Political Challengers React To Police Accountability Bill Passage
As a summer special session of the Connecticut General Assembly wrapped up this week, three individuals challenging incumbent members of the Newtown legislative delegation offered their input regarding arguably the most high profile and controversial outcomes — the passage of police accountability legislation by both the House and Senate along party lines.
With its 21-15 passage in the state senate early Wednesday, July 29, after approximately ten hours of debate, every Republican in the Senate voted against the bill. Some denounced it as “anti-police” while others were milder and called it well-intended but rushed, flawed, and in need of revision.
A half-dozen Democrats expressed reservations about various provisions of the bill during the debate that stretched past 3:50 am, but only one — Sen Joan Hartley of Waterbury — joined the GOP in opposing passage in a special session.
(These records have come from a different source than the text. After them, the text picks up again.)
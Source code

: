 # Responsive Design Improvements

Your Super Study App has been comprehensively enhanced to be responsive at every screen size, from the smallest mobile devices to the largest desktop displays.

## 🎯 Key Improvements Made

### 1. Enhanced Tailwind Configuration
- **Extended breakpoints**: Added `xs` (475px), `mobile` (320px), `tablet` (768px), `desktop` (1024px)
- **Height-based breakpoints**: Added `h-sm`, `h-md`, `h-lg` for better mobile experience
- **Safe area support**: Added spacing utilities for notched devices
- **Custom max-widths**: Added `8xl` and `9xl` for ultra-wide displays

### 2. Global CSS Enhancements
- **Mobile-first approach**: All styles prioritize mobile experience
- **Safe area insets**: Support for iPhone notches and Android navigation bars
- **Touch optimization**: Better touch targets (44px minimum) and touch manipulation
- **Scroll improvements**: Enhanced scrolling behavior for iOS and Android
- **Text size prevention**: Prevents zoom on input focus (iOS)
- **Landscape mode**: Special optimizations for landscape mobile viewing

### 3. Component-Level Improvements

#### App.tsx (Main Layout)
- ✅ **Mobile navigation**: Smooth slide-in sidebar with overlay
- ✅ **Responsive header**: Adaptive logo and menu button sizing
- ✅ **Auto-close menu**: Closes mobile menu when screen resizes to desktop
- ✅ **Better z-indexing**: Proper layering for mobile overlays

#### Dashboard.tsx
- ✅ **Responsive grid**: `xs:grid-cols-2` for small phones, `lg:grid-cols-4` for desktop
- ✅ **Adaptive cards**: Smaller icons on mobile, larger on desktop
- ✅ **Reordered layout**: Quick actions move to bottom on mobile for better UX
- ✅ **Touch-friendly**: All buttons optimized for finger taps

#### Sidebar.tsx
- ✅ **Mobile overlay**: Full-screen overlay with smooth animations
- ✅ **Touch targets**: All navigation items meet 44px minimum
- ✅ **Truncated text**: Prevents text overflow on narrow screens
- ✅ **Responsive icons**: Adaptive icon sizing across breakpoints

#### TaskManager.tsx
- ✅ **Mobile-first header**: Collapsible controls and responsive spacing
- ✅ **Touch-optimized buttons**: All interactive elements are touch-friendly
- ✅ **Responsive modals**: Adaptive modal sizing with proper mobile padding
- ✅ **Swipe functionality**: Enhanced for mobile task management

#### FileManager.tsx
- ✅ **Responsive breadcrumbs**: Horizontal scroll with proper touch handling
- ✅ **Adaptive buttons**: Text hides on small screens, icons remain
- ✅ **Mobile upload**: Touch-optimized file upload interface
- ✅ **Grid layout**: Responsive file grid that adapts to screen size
The anger behind the demands for reform was authentic, and the need to act was palpable, Democrats said.
While 28th District Republican Senator Tony Hwang, who represents Newtown as part of the local delegation, voted No on the bill along with GOP colleagues Mitch Bolinsky (R-106), and JP Sredzinski (R-112), Democrat Raghib Allie-Brennan (D-2) supported the bill in last week’s special session House vote (see their reactions in a separate story in today’s print edition of The Newtown Bee).
Hwang’s challenger Michelle McCabe reacted to the statehouse action saying, “The police reform bill takes overdue but measured steps forward towards creating safer communities for all, including our Black and brown neighbors and our police officers.”
“[Its passage] is the result of weeks of discussion prior to this historic moment, and of compromises that included many changes proposed by municipalities and law enforcement,” McCabe added. “I’m looking forward to working with our towns and police officers to implement these reforms safely and responsibly after I’m elected.”
Former 2nd District Rep Dan Carter, who is challenging Allie-Brennan to try and regain the seat, was pointed in his reaction, urging Governor Lamont to veto the bill.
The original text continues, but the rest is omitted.